RECORDS SHOWN:
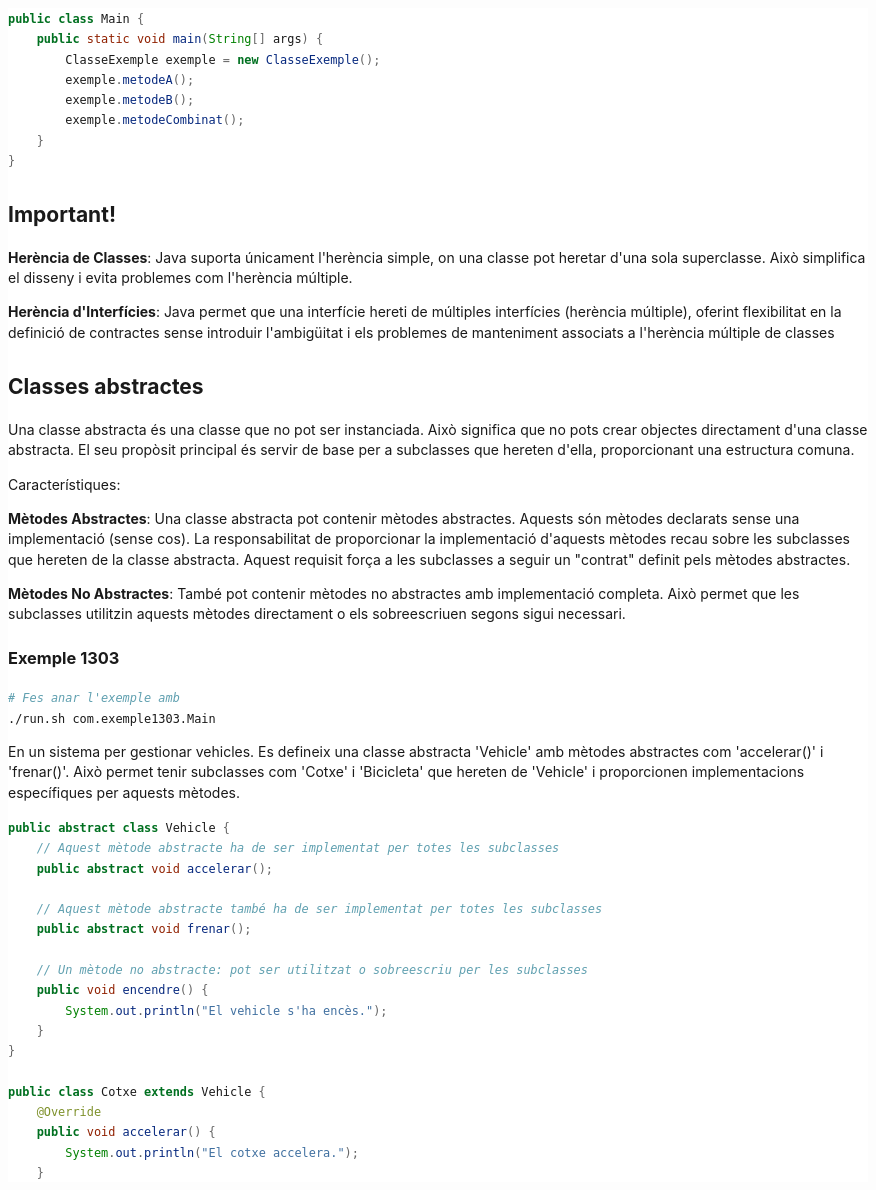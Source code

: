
```java
public class Main {
    public static void main(String[] args) {
        ClasseExemple exemple = new ClasseExemple();
        exemple.metodeA();
        exemple.metodeB();
        exemple.metodeCombinat();
    }
}
```

## Important!

**Herència de Classes**: Java suporta únicament l'herència simple, on una classe pot heretar d'una sola superclasse. Això simplifica el disseny i evita problemes com l'herència múltiple.

**Herència d'Interfícies**: Java permet que una interfície hereti de múltiples interfícies (herència múltiple), oferint flexibilitat en la definició de contractes sense introduir l'ambigüitat i els problemes de manteniment associats a l'herència múltiple de classes

## Classes abstractes

Una classe abstracta és una classe que no pot ser instanciada. Això significa que no pots crear objectes directament d'una classe abstracta. El seu propòsit principal és servir de base per a subclasses que hereten d'ella, proporcionant una estructura comuna.

Característiques:

**Mètodes Abstractes**: Una classe abstracta pot contenir mètodes abstractes. Aquests són mètodes declarats sense una implementació (sense cos). La responsabilitat de proporcionar la implementació d'aquests mètodes recau sobre les subclasses que hereten de la classe abstracta. Aquest requisit força a les subclasses a seguir un "contrat" definit pels mètodes abstractes.

**Mètodes No Abstractes**: També pot contenir mètodes no abstractes amb implementació completa. Això permet que les subclasses utilitzin aquests mètodes directament o els sobreescriuen segons sigui necessari.

### Exemple 1303

```bash
# Fes anar l'exemple amb
./run.sh com.exemple1303.Main
```

En un sistema per gestionar vehicles. Es defineix una classe abstracta 'Vehicle' amb mètodes abstractes com 'accelerar()' i 'frenar()'. Això permet tenir subclasses com 'Cotxe' i 'Bicicleta' que hereten de 'Vehicle' i proporcionen implementacions específiques per aquests mètodes.

```java
public abstract class Vehicle {
    // Aquest mètode abstracte ha de ser implementat per totes les subclasses
    public abstract void accelerar();
    
    // Aquest mètode abstracte també ha de ser implementat per totes les subclasses
    public abstract void frenar();

    // Un mètode no abstracte: pot ser utilitzat o sobreescriu per les subclasses
    public void encendre() {
        System.out.println("El vehicle s'ha encès.");
    }
}

public class Cotxe extends Vehicle {
    @Override
    public void accelerar() {
        System.out.println("El cotxe accelera.");
    }
```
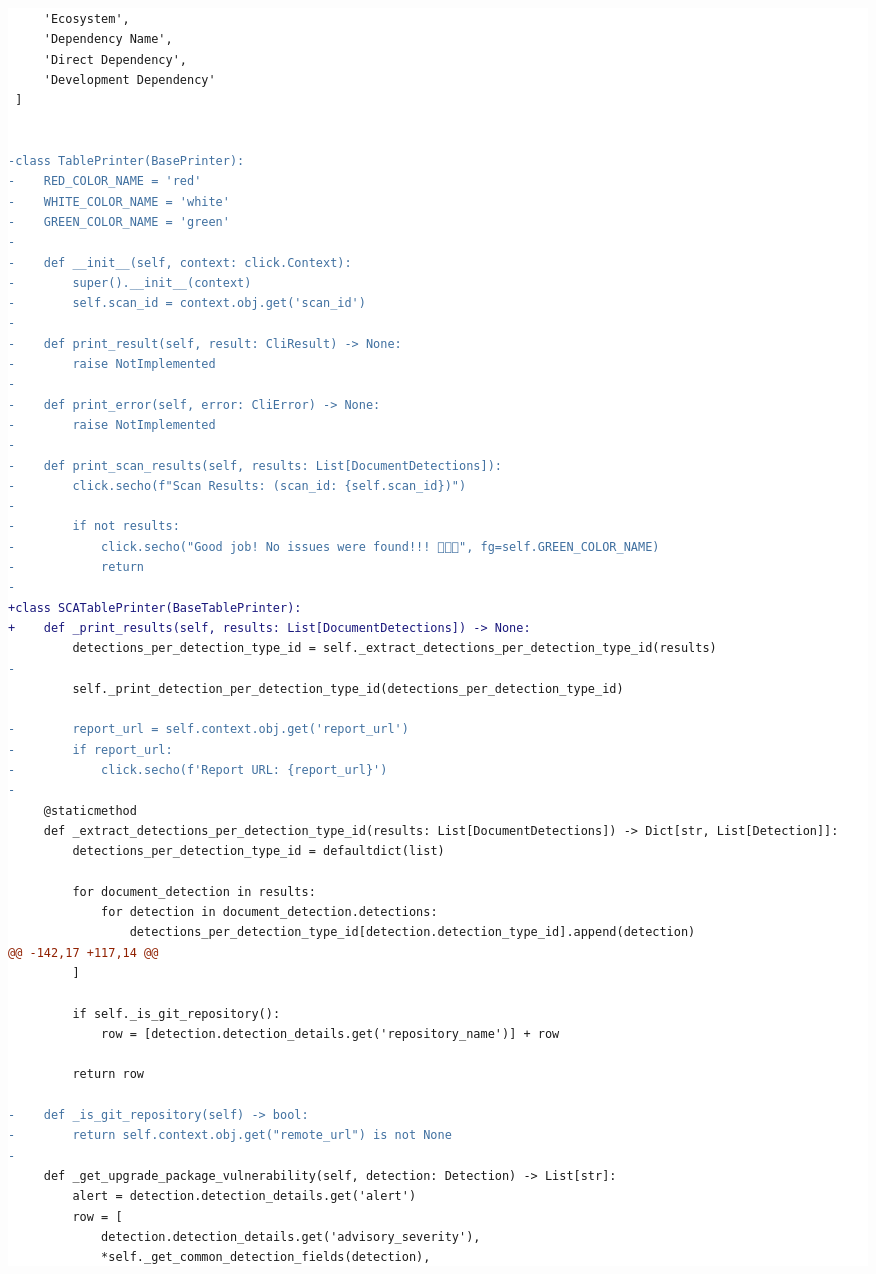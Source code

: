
 ```diff
     'Ecosystem',
     'Dependency Name',
     'Direct Dependency',
     'Development Dependency'
 ]
 
 
-class TablePrinter(BasePrinter):
-    RED_COLOR_NAME = 'red'
-    WHITE_COLOR_NAME = 'white'
-    GREEN_COLOR_NAME = 'green'
-
-    def __init__(self, context: click.Context):
-        super().__init__(context)
-        self.scan_id = context.obj.get('scan_id')
-
-    def print_result(self, result: CliResult) -> None:
-        raise NotImplemented
-
-    def print_error(self, error: CliError) -> None:
-        raise NotImplemented
-
-    def print_scan_results(self, results: List[DocumentDetections]):
-        click.secho(f"Scan Results: (scan_id: {self.scan_id})")
-
-        if not results:
-            click.secho("Good job! No issues were found!!! 👏👏👏", fg=self.GREEN_COLOR_NAME)
-            return
-
+class SCATablePrinter(BaseTablePrinter):
+    def _print_results(self, results: List[DocumentDetections]) -> None:
         detections_per_detection_type_id = self._extract_detections_per_detection_type_id(results)
-
         self._print_detection_per_detection_type_id(detections_per_detection_type_id)
 
-        report_url = self.context.obj.get('report_url')
-        if report_url:
-            click.secho(f'Report URL: {report_url}')
-
     @staticmethod
     def _extract_detections_per_detection_type_id(results: List[DocumentDetections]) -> Dict[str, List[Detection]]:
         detections_per_detection_type_id = defaultdict(list)
 
         for document_detection in results:
             for detection in document_detection.detections:
                 detections_per_detection_type_id[detection.detection_type_id].append(detection)
@@ -142,17 +117,14 @@
         ]
 
         if self._is_git_repository():
             row = [detection.detection_details.get('repository_name')] + row
 
         return row
 
-    def _is_git_repository(self) -> bool:
-        return self.context.obj.get("remote_url") is not None
-
     def _get_upgrade_package_vulnerability(self, detection: Detection) -> List[str]:
         alert = detection.detection_details.get('alert')
         row = [
             detection.detection_details.get('advisory_severity'),
             *self._get_common_detection_fields(detection),
```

TASK BRIEF:
Your answer should reproduce each line of the listing that holds the word "secho".

RESPONSE:
-        click.secho(f"Scan Results: (scan_id: {self.scan_id})")
-            click.secho("Good job! No issues were found!!! 👏👏👏", fg=self.GREEN_COLOR_NAME)
-            click.secho(f'Report URL: {report_url}')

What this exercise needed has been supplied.